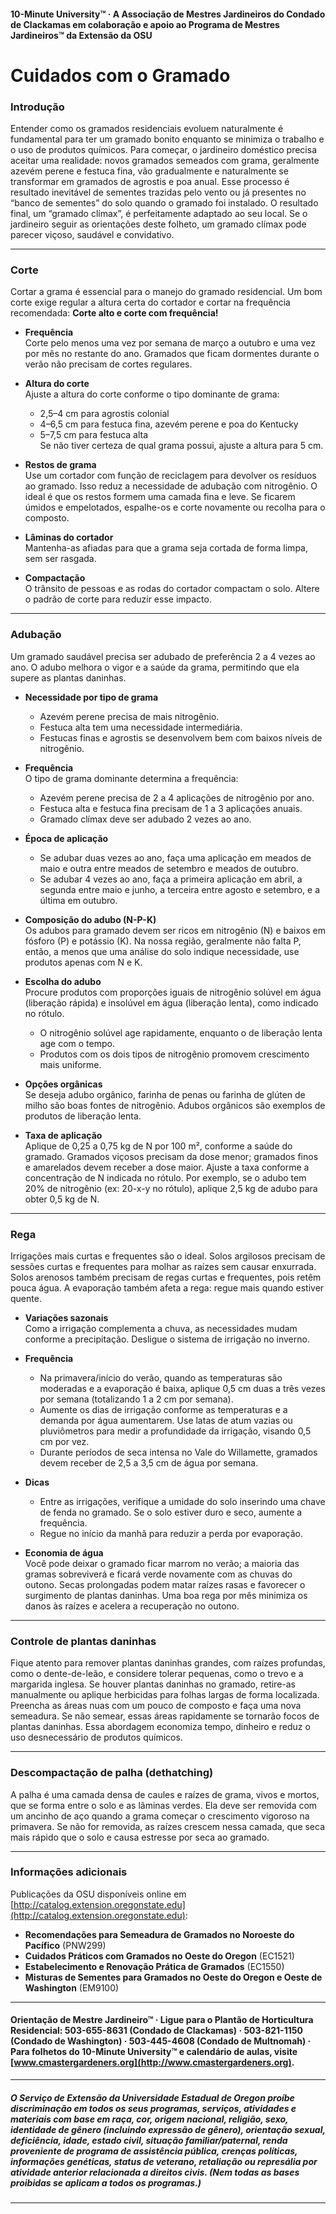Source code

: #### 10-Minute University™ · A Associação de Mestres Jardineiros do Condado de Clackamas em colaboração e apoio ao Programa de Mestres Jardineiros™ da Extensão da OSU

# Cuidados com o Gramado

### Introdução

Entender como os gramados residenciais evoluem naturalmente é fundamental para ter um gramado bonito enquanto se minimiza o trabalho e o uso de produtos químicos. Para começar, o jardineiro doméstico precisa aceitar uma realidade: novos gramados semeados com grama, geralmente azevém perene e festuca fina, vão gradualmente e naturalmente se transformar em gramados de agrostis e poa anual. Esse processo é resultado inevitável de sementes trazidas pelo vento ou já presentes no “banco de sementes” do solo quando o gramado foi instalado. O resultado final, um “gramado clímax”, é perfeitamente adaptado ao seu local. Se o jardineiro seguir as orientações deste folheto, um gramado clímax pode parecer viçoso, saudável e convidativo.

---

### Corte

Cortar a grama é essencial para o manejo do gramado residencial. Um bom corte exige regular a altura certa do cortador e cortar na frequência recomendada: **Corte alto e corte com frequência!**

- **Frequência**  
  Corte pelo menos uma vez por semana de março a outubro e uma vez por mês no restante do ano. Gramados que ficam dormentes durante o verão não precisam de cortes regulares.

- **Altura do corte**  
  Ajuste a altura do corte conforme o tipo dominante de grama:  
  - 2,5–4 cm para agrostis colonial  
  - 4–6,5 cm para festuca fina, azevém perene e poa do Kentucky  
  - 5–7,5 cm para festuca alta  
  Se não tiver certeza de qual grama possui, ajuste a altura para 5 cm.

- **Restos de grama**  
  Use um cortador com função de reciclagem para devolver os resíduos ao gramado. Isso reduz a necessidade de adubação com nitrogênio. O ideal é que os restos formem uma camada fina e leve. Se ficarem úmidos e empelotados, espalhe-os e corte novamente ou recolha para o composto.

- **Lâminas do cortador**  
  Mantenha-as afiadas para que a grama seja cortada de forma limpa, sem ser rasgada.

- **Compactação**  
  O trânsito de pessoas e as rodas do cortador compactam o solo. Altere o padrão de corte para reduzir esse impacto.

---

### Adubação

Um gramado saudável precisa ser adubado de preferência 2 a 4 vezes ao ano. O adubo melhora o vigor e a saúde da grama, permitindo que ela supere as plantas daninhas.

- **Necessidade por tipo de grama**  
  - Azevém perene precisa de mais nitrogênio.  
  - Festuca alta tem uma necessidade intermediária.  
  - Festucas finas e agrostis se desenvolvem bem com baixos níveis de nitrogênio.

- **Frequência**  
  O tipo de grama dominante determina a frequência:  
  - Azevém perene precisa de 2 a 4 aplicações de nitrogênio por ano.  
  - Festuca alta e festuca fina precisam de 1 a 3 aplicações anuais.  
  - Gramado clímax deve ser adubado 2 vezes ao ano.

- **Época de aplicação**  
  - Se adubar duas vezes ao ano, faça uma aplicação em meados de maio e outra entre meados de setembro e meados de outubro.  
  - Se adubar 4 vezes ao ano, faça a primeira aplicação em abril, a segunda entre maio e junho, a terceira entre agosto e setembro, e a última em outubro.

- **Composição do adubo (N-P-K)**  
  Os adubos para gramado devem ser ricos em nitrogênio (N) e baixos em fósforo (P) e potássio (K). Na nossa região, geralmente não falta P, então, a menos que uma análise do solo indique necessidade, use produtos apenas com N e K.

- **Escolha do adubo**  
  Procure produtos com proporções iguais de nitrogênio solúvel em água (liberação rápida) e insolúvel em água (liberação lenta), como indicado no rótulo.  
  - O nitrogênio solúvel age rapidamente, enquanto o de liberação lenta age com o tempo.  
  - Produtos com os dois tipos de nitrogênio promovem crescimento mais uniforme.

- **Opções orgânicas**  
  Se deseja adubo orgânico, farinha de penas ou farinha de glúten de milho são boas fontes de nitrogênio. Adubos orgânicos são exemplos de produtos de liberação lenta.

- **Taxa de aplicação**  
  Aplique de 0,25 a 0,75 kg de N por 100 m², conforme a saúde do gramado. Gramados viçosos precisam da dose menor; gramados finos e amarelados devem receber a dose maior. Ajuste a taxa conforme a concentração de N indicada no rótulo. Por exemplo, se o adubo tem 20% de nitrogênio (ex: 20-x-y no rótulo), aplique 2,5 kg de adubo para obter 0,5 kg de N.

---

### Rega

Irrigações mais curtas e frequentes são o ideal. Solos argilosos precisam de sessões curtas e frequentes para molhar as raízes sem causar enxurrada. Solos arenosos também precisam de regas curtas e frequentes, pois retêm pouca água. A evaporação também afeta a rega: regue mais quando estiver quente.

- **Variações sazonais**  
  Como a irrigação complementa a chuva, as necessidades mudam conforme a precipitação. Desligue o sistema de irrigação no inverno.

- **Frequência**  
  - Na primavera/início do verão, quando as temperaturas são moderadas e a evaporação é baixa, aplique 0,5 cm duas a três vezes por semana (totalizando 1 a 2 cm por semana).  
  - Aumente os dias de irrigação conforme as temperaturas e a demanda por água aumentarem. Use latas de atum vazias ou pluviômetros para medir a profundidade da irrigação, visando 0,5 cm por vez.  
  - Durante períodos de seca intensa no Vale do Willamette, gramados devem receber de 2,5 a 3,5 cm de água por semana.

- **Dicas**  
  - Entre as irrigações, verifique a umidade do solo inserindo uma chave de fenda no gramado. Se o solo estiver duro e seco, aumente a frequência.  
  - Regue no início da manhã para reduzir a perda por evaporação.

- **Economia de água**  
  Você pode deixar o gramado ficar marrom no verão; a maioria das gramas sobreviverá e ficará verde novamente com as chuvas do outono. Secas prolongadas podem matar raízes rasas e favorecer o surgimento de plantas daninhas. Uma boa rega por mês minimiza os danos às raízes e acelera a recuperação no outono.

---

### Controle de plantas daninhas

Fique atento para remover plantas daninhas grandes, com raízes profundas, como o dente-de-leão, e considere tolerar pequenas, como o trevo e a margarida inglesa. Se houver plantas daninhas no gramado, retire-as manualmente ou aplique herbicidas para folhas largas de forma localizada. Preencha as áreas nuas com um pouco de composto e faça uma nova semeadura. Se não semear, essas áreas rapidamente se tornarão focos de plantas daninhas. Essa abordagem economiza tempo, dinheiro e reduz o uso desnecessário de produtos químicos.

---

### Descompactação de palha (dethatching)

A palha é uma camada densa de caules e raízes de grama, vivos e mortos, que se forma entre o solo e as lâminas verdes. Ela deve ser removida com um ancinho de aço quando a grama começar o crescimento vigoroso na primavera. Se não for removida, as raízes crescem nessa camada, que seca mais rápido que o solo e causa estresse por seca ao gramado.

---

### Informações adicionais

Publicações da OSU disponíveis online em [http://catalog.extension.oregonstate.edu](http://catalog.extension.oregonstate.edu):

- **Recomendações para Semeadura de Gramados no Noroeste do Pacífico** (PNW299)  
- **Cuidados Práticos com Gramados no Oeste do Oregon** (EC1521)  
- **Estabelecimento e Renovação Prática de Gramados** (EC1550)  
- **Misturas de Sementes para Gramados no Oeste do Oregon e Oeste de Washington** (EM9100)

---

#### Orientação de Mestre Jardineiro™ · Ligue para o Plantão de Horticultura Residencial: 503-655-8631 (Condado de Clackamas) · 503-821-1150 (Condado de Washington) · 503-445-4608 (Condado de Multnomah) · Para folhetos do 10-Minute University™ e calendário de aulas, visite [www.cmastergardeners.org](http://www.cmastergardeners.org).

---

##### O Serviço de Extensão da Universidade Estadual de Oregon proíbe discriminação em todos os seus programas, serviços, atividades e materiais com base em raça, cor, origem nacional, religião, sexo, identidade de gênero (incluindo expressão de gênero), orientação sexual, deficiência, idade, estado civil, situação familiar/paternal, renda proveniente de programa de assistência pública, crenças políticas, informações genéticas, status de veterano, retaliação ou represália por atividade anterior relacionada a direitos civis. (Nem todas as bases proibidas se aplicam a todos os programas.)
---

* * *

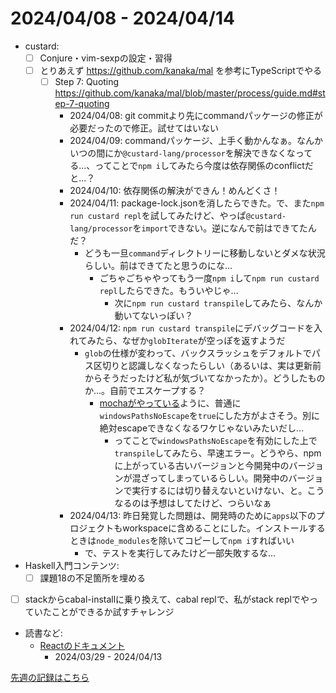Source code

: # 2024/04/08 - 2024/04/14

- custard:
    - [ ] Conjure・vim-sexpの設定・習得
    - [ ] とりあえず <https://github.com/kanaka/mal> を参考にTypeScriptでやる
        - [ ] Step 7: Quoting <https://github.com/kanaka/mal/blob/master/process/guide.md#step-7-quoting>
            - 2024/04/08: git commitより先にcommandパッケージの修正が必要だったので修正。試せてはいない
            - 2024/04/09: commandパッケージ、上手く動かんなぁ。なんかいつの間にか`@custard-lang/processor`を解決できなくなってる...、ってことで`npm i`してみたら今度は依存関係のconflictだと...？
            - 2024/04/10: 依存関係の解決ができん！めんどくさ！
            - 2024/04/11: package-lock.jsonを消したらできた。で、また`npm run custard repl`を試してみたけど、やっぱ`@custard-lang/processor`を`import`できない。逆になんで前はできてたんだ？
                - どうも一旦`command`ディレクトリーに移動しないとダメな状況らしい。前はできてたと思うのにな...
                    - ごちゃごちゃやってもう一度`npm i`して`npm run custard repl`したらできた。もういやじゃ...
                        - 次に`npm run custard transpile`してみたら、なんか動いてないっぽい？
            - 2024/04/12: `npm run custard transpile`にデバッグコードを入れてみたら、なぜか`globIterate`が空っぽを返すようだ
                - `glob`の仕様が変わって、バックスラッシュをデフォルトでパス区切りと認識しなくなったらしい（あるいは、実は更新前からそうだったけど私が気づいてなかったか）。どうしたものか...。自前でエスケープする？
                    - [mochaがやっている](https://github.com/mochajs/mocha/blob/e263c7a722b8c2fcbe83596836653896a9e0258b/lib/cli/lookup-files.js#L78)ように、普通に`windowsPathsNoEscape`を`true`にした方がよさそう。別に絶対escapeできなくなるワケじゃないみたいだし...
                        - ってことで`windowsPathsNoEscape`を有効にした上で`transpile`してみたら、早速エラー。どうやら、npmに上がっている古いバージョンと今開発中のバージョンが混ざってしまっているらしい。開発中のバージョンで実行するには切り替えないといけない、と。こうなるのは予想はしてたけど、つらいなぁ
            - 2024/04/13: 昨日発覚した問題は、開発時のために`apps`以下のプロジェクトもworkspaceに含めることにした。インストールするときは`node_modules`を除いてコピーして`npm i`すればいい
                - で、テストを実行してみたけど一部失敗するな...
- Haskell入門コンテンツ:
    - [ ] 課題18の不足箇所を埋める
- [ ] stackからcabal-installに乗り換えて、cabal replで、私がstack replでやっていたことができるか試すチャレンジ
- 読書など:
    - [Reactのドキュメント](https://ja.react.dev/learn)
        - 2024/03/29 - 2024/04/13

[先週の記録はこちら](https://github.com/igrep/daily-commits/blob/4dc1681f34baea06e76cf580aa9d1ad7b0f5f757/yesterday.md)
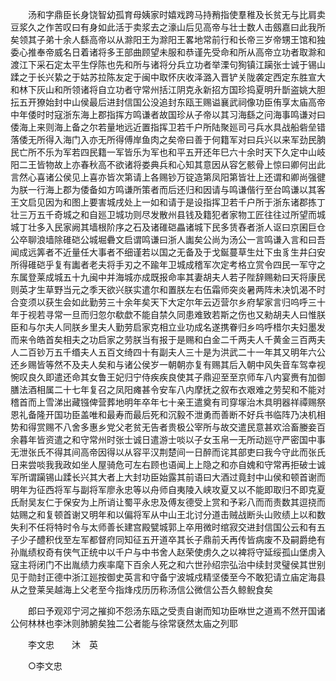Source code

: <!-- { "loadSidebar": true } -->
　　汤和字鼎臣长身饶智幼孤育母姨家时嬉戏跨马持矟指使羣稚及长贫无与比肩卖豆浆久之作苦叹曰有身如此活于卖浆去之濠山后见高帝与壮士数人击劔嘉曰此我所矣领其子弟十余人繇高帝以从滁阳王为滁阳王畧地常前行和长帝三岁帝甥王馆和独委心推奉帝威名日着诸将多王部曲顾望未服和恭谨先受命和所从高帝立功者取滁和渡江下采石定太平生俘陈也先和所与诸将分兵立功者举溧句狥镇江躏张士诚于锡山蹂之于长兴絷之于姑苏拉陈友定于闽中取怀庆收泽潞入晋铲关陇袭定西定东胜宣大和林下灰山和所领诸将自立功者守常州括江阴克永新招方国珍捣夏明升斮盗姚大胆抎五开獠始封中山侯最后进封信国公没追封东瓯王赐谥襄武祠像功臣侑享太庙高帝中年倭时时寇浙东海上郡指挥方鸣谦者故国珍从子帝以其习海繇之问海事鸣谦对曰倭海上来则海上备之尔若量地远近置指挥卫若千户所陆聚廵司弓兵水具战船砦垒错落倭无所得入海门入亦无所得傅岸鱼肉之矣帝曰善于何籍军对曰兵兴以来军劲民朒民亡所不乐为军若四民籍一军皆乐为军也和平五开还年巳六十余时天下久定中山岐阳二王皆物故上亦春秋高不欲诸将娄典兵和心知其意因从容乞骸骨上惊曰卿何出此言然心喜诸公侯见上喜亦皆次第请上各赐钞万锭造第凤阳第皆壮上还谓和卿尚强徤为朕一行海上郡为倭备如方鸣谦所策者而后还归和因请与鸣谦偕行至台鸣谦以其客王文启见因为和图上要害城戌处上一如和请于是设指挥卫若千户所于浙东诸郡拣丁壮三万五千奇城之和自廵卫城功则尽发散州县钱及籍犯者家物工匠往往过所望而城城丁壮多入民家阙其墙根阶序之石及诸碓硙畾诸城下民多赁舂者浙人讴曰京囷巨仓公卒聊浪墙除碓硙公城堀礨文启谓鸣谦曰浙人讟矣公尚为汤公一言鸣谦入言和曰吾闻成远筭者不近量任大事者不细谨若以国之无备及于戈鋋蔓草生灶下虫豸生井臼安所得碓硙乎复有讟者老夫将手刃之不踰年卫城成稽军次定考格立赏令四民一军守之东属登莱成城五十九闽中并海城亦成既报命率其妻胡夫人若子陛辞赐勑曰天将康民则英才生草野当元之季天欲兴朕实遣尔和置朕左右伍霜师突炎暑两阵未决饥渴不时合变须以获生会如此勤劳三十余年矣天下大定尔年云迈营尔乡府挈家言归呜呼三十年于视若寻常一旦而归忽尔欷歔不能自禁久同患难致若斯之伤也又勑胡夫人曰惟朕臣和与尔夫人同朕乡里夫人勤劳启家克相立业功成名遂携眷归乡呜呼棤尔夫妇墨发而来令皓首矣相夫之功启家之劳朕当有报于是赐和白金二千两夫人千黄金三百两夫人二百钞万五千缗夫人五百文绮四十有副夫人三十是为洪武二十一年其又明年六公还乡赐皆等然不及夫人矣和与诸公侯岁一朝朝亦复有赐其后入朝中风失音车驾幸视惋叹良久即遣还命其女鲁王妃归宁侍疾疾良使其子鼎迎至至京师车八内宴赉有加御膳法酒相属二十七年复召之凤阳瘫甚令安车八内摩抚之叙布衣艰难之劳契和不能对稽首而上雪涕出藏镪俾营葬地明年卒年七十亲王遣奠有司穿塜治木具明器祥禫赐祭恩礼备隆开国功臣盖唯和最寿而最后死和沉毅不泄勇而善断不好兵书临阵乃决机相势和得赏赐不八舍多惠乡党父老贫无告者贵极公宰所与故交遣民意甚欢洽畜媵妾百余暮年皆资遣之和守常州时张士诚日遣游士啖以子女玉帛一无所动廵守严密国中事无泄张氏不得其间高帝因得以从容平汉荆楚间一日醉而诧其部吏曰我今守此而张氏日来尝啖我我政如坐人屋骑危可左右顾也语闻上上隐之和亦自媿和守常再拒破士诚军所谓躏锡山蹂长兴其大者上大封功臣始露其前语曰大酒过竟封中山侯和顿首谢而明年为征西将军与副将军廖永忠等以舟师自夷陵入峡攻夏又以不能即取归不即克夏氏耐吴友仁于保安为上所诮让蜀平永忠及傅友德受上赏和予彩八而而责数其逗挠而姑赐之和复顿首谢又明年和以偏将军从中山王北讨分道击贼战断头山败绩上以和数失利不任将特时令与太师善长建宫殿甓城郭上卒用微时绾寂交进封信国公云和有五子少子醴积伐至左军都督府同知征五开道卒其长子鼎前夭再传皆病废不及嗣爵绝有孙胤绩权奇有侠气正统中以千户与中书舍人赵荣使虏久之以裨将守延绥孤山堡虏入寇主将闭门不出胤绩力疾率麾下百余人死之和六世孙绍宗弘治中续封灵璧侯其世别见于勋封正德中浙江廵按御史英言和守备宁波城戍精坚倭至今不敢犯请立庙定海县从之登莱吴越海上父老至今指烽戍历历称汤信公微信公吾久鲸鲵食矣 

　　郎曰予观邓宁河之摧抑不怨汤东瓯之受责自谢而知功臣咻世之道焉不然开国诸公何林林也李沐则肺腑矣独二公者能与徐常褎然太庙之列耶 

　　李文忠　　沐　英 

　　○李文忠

...

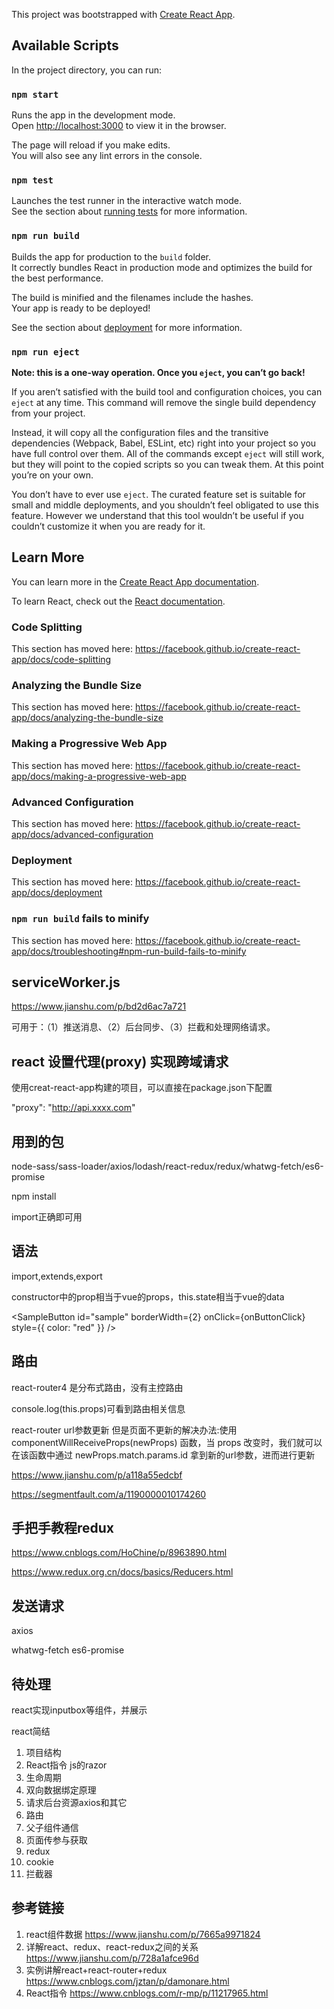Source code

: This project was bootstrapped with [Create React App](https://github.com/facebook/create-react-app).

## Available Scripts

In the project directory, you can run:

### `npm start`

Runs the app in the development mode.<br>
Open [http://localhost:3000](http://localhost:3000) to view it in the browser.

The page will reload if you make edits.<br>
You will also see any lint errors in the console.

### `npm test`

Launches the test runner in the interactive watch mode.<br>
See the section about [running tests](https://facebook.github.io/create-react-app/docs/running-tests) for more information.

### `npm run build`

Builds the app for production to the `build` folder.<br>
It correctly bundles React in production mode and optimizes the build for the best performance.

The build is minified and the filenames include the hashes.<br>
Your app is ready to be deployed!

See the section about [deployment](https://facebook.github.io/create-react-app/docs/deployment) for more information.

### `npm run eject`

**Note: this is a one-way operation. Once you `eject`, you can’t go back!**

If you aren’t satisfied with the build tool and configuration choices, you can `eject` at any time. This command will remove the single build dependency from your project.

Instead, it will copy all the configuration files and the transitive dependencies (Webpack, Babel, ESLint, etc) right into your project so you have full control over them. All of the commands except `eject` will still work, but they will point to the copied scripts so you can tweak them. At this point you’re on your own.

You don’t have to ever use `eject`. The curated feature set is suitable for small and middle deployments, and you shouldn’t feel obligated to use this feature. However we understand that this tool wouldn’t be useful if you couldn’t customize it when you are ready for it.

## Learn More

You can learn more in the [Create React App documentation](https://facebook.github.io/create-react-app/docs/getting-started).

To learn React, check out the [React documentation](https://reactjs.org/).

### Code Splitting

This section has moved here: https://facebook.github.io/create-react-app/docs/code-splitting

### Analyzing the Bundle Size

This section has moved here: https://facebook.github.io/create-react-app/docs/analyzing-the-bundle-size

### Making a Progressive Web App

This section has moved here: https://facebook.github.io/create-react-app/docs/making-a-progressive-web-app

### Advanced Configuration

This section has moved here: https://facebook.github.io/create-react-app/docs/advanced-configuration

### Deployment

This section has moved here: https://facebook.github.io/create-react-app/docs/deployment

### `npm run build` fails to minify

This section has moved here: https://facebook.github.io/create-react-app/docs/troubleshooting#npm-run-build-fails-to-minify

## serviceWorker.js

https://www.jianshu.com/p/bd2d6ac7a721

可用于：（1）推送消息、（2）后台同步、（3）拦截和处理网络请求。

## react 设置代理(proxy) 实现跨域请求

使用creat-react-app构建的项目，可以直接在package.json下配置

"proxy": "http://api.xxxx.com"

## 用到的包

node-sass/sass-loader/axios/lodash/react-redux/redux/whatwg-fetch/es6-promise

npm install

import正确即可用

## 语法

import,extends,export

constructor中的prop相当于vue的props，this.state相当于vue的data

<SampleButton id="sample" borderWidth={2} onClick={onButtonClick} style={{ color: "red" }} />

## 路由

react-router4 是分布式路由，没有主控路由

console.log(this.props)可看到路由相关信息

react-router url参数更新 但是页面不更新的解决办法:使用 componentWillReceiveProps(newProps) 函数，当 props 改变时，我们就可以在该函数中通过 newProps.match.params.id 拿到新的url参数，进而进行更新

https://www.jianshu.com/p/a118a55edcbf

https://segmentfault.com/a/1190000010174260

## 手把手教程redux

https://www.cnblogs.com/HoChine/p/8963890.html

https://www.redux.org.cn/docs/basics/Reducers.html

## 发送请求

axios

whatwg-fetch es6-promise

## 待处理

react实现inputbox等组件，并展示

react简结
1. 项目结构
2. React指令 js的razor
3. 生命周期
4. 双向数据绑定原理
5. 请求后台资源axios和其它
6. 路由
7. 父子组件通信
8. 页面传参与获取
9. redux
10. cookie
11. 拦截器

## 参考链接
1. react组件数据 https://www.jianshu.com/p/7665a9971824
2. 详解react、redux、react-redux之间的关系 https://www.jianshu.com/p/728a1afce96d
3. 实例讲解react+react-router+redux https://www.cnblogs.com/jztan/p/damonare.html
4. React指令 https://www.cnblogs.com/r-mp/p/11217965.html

**PROBLEM DESCRIPTION:**
Determine the number of lines above holding the string "moved". Reply with it and nothing more.

**TASK SOLUTION:**
6